**Work instruction**
Every line of the material must be set down again without alteration.

**Supplied data**
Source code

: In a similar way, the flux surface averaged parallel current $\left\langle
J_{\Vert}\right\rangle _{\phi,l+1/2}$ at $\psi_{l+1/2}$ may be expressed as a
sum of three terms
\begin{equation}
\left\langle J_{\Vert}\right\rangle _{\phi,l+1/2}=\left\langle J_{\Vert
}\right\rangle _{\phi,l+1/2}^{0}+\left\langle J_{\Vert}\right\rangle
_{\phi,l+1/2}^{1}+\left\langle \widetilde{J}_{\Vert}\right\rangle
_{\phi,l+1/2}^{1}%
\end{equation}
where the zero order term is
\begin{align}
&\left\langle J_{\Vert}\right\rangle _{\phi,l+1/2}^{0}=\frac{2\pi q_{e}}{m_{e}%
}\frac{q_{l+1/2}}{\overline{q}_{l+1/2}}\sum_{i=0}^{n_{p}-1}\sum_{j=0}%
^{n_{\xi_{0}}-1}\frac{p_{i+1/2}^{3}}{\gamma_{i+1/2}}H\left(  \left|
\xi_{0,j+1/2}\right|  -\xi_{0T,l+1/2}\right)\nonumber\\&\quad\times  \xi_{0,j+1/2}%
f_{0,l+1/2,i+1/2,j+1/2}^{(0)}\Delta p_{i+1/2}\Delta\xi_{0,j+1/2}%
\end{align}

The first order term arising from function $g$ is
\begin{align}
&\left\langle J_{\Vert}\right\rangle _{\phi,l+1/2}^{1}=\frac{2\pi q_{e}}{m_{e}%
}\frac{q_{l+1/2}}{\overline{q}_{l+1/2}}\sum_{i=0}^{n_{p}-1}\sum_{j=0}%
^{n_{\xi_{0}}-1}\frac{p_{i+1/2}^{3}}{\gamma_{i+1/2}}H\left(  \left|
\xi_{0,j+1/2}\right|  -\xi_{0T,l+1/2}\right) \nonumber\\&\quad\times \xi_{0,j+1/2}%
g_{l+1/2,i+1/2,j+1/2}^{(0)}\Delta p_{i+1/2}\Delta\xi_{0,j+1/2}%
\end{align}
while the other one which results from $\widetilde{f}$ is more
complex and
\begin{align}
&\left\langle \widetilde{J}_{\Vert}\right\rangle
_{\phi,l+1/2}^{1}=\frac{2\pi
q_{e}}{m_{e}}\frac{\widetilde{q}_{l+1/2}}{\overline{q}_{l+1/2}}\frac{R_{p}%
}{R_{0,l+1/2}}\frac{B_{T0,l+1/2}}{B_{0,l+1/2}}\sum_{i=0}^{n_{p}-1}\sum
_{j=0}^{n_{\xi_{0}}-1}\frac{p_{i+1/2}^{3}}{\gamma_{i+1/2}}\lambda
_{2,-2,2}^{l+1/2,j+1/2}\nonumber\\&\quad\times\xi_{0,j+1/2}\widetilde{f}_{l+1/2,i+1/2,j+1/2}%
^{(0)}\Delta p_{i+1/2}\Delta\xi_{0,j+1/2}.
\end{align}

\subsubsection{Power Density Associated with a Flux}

**Output for this task**
Source code

: In a similar way, the flux surface averaged parallel current $\left\langle
J_{\Vert}\right\rangle _{\phi,l+1/2}$ at $\psi_{l+1/2}$ may be expressed as a
sum of three terms
\begin{equation}
\left\langle J_{\Vert}\right\rangle _{\phi,l+1/2}=\left\langle J_{\Vert
}\right\rangle _{\phi,l+1/2}^{0}+\left\langle J_{\Vert}\right\rangle
_{\phi,l+1/2}^{1}+\left\langle \widetilde{J}_{\Vert}\right\rangle
_{\phi,l+1/2}^{1}%
\end{equation}
where the zero order term is
\begin{align}
&\left\langle J_{\Vert}\right\rangle _{\phi,l+1/2}^{0}=\frac{2\pi q_{e}}{m_{e}%
}\frac{q_{l+1/2}}{\overline{q}_{l+1/2}}\sum_{i=0}^{n_{p}-1}\sum_{j=0}%
^{n_{\xi_{0}}-1}\frac{p_{i+1/2}^{3}}{\gamma_{i+1/2}}H\left(  \left|
\xi_{0,j+1/2}\right|  -\xi_{0T,l+1/2}\right)\nonumber\\&\quad\times  \xi_{0,j+1/2}%
f_{0,l+1/2,i+1/2,j+1/2}^{(0)}\Delta p_{i+1/2}\Delta\xi_{0,j+1/2}%
\end{align}

The first order term arising from function $g$ is
\begin{align}
&\left\langle J_{\Vert}\right\rangle _{\phi,l+1/2}^{1}=\frac{2\pi q_{e}}{m_{e}%
}\frac{q_{l+1/2}}{\overline{q}_{l+1/2}}\sum_{i=0}^{n_{p}-1}\sum_{j=0}%
^{n_{\xi_{0}}-1}\frac{p_{i+1/2}^{3}}{\gamma_{i+1/2}}H\left(  \left|
\xi_{0,j+1/2}\right|  -\xi_{0T,l+1/2}\right) \nonumber\\&\quad\times \xi_{0,j+1/2}%
g_{l+1/2,i+1/2,j+1/2}^{(0)}\Delta p_{i+1/2}\Delta\xi_{0,j+1/2}%
\end{align}
while the other one which results from $\widetilde{f}$ is more
complex and
\begin{align}
&\left\langle \widetilde{J}_{\Vert}\right\rangle
_{\phi,l+1/2}^{1}=\frac{2\pi
q_{e}}{m_{e}}\frac{\widetilde{q}_{l+1/2}}{\overline{q}_{l+1/2}}\frac{R_{p}%
}{R_{0,l+1/2}}\frac{B_{T0,l+1/2}}{B_{0,l+1/2}}\sum_{i=0}^{n_{p}-1}\sum
_{j=0}^{n_{\xi_{0}}-1}\frac{p_{i+1/2}^{3}}{\gamma_{i+1/2}}\lambda
_{2,-2,2}^{l+1/2,j+1/2}\nonumber\\&\quad\times\xi_{0,j+1/2}\widetilde{f}_{l+1/2,i+1/2,j+1/2}%
^{(0)}\Delta p_{i+1/2}\Delta\xi_{0,j+1/2}.
\end{align}

\subsubsection{Power Density Associated with a Flux}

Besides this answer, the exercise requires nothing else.